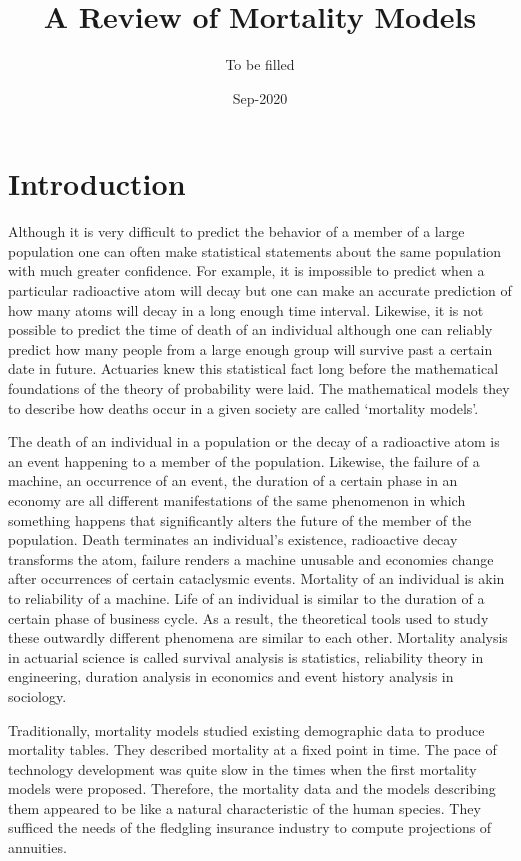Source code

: \documentclass{article}
\title{A Review of Mortality Models}
\author{To be filled}
\date{Sep-2020}
\numberwithin{equation}{section}
\begin{document}
\maketitle
\section{Introduction}\label{s0}
Although it is very difficult to predict the behavior of a member of a large
population one can often make statistical statements about the same population 
with much greater 
confidence. For example, it is impossible to predict when a particular 
radioactive atom will decay but one can make an accurate prediction of how 
many atoms will decay in a long enough time interval. Likewise, it is not
possible to predict the time of death of an individual although one can reliably
predict how many people from a large enough group will survive past a certain
date in future. Actuaries knew this statistical fact long before the 
mathematical foundations of the theory of probability were laid. The 
mathematical models they to describe how deaths occur in a given society are
called `mortality models'.

The death of an individual in a population or the decay of a radioactive atom
is an event happening to a member of the population. Likewise, the failure of
a machine, an occurrence of an event, the duration of a certain phase in an
economy are all different manifestations of the same phenomenon in which 
something happens that significantly alters the future of the member of the
population. Death terminates an individual's existence, radioactive decay
transforms the atom, failure renders a machine unusable and economies change 
after occurrences of certain cataclysmic events. Mortality of an individual
is akin to reliability of a machine. Life of an individual is similar to
the duration of a certain phase of business cycle. As a result, the 
theoretical tools used to study these outwardly different phenomena are similar 
to each other. 
Mortality analysis in actuarial science is called survival analysis is 
statistics, reliability theory in engineering, duration analysis in economics 
and event history analysis in sociology.

Traditionally, mortality models studied existing demographic data to produce
mortality tables. They described mortality at a fixed point in time. The pace 
of technology development was quite slow in the times when the first mortality
models were proposed. Therefore, the mortality data and the models describing
them appeared to be like a natural characteristic of the human species. They
sufficed the needs of the fledgling insurance industry to compute projections
of annuities.
\end{document}
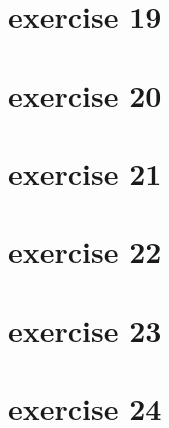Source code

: \documentclass{article}
\begin{document}
\section{exercise 19}
\section{exercise 20}
\section{exercise 21}
\section{exercise 22}
\section{exercise 23}
\section{exercise 24}

\section{}
\end{document}
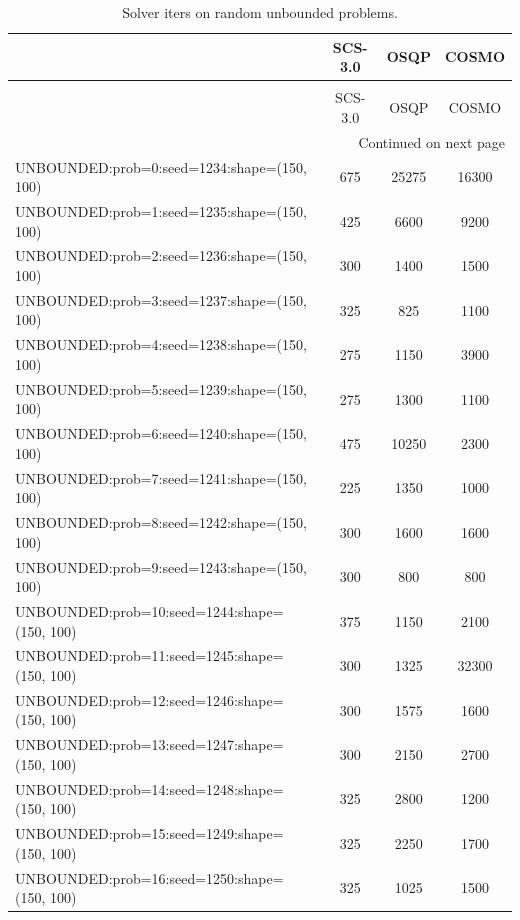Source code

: \begin{longtable}{lccc}
\caption{Solver iters on random unbounded problems.}
\label{t-random unbounded-iters}\\
\toprule
{} &  SCS-3.0 &  OSQP &  COSMO \\
\midrule
\endfirsthead
\caption[]{Solver iters on random unbounded problems.} \\
\toprule
{} &  SCS-3.0 &  OSQP &  COSMO \\
\midrule
\endhead
\midrule
\multicolumn{4}{r}{{Continued on next page}} \\
\midrule
\endfoot

\bottomrule
\endlastfoot
UNBOUNDED:prob=0:seed=1234:shape=(150, 100)   &      675 & 25275 &  16300 \\
UNBOUNDED:prob=1:seed=1235:shape=(150, 100)   &      425 &  6600 &   9200 \\
UNBOUNDED:prob=2:seed=1236:shape=(150, 100)   &      300 &  1400 &   1500 \\
UNBOUNDED:prob=3:seed=1237:shape=(150, 100)   &      325 &   825 &   1100 \\
UNBOUNDED:prob=4:seed=1238:shape=(150, 100)   &      275 &  1150 &   3900 \\
UNBOUNDED:prob=5:seed=1239:shape=(150, 100)   &      275 &  1300 &   1100 \\
UNBOUNDED:prob=6:seed=1240:shape=(150, 100)   &      475 & 10250 &   2300 \\
UNBOUNDED:prob=7:seed=1241:shape=(150, 100)   &      225 &  1350 &   1000 \\
UNBOUNDED:prob=8:seed=1242:shape=(150, 100)   &      300 &  1600 &   1600 \\
UNBOUNDED:prob=9:seed=1243:shape=(150, 100)   &      300 &   800 &    800 \\
UNBOUNDED:prob=10:seed=1244:shape=(150, 100)  &      375 &  1150 &   2100 \\
UNBOUNDED:prob=11:seed=1245:shape=(150, 100)  &      300 &  1325 &  32300 \\
UNBOUNDED:prob=12:seed=1246:shape=(150, 100)  &      300 &  1575 &   1600 \\
UNBOUNDED:prob=13:seed=1247:shape=(150, 100)  &      300 &  2150 &   2700 \\
UNBOUNDED:prob=14:seed=1248:shape=(150, 100)  &      325 &  2800 &   1200 \\
UNBOUNDED:prob=15:seed=1249:shape=(150, 100)  &      325 &  2250 &   1700 \\
UNBOUNDED:prob=16:seed=1250:shape=(150, 100)  &      325 &  1025 &   1500 \\

\end{longtable}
..............................
**TASK OBJECTIVE:** The lines sought are those in the data above that include the string "reliability"; copy each one.

**ANSWER AREA:**
is akin to reliability of a machine. Life of an individual is similar to
statistics, reliability theory in engineering, duration analysis in economics 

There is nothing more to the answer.